:: Provided material ::

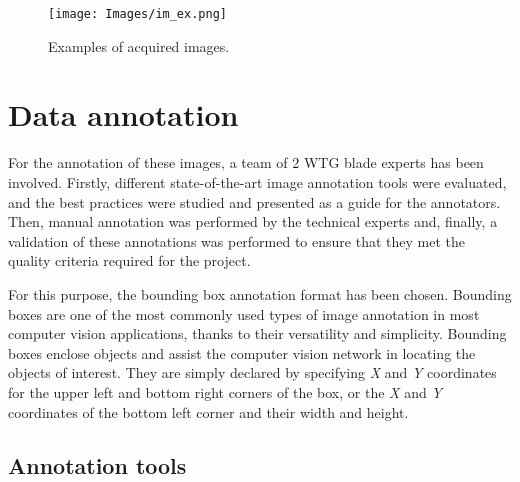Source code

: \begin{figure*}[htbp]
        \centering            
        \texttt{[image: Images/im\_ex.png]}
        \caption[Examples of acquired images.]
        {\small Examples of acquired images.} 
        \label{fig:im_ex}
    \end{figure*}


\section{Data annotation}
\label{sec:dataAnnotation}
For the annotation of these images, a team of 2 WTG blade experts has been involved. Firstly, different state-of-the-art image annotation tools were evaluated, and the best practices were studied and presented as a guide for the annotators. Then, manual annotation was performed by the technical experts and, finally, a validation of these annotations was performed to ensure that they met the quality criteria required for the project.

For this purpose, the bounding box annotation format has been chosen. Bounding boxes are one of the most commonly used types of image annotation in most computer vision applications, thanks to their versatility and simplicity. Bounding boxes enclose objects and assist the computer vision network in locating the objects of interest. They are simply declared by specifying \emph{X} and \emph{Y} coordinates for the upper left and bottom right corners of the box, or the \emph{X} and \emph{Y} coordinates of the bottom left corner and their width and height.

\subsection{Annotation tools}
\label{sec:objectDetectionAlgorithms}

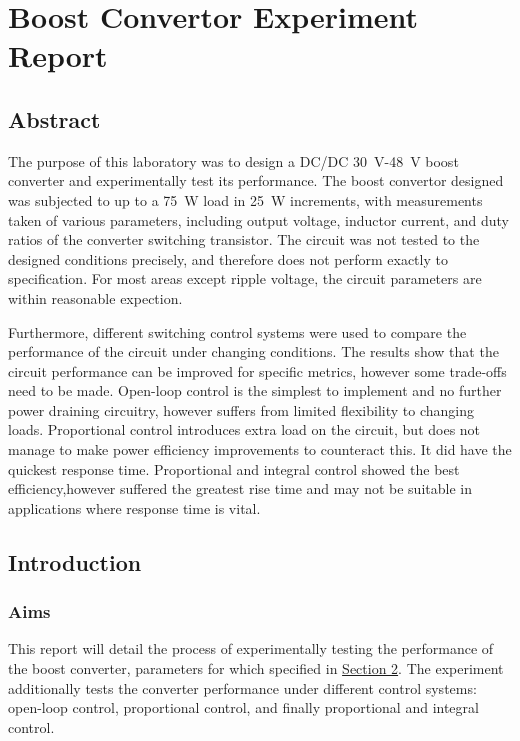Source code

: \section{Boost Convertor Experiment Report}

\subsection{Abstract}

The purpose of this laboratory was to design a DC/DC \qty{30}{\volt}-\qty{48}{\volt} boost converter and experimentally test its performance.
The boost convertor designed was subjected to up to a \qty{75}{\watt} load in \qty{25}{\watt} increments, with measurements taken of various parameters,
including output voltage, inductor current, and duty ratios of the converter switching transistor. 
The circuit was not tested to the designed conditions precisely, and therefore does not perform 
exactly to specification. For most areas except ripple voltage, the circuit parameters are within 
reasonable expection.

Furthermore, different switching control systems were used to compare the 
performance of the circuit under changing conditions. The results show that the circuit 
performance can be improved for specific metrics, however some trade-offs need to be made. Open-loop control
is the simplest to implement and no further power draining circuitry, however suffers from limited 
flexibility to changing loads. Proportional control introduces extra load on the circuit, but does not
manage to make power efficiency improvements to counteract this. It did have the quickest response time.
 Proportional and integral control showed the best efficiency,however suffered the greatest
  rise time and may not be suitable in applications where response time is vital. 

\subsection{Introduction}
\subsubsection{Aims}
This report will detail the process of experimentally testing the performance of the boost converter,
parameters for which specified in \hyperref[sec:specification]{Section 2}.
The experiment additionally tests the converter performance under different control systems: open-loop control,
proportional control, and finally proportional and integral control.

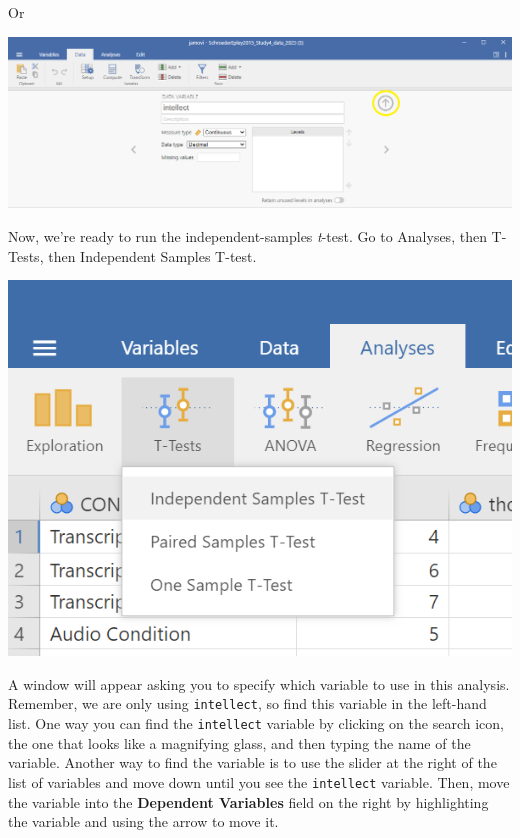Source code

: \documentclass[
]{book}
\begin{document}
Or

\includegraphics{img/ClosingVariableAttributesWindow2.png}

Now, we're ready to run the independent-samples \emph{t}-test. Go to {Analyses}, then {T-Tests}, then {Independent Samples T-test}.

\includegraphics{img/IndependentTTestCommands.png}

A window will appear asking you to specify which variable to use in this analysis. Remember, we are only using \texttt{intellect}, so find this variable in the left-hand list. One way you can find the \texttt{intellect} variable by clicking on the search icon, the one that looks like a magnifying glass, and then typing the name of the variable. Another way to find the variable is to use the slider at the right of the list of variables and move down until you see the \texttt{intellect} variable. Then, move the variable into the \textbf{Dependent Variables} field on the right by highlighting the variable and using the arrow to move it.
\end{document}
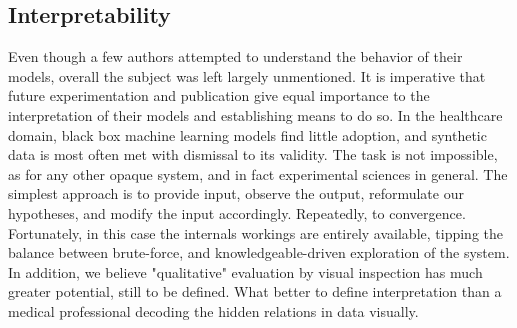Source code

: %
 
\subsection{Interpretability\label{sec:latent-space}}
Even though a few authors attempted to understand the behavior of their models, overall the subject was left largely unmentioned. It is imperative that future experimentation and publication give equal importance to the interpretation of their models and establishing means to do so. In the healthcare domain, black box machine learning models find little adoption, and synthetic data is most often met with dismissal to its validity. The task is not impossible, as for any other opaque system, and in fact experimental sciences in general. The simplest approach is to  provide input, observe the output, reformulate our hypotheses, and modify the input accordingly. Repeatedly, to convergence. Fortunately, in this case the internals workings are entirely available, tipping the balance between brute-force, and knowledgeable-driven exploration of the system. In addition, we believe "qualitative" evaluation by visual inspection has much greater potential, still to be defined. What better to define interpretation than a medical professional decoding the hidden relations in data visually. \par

:::
:: Provided material ::

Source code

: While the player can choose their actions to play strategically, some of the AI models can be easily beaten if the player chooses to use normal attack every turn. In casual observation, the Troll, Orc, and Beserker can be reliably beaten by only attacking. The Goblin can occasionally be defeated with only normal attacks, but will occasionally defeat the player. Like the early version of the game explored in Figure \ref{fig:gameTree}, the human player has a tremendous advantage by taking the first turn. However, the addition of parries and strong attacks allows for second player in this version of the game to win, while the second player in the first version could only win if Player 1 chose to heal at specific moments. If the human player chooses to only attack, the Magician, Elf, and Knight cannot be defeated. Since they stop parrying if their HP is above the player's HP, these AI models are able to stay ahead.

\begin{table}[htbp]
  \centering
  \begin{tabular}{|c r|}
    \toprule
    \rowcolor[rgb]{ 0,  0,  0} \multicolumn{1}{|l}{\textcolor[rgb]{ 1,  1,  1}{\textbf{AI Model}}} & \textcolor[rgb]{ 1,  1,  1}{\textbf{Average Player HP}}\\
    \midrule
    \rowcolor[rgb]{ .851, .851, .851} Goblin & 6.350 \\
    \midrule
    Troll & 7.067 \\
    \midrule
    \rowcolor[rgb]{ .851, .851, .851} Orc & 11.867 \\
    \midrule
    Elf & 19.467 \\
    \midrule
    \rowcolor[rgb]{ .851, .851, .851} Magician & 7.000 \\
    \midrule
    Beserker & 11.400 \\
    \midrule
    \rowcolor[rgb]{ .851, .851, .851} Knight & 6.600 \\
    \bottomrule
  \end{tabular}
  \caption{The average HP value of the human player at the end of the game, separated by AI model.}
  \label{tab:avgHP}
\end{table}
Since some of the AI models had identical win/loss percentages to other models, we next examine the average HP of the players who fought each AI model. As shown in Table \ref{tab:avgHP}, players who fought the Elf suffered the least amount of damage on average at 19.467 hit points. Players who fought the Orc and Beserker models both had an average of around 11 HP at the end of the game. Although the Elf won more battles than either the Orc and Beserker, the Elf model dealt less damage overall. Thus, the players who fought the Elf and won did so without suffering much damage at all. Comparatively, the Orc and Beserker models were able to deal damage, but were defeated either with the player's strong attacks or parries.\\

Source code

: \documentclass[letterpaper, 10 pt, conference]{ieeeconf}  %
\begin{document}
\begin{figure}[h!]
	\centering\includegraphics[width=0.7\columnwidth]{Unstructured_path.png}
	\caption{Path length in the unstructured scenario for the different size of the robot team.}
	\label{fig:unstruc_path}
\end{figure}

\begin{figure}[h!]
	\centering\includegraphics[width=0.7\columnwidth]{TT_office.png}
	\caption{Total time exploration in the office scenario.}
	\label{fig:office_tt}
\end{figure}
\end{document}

:::

Wherever the string "finally" shows up in a line above, tally that line, and answer with the final number alone.

Task answer:
2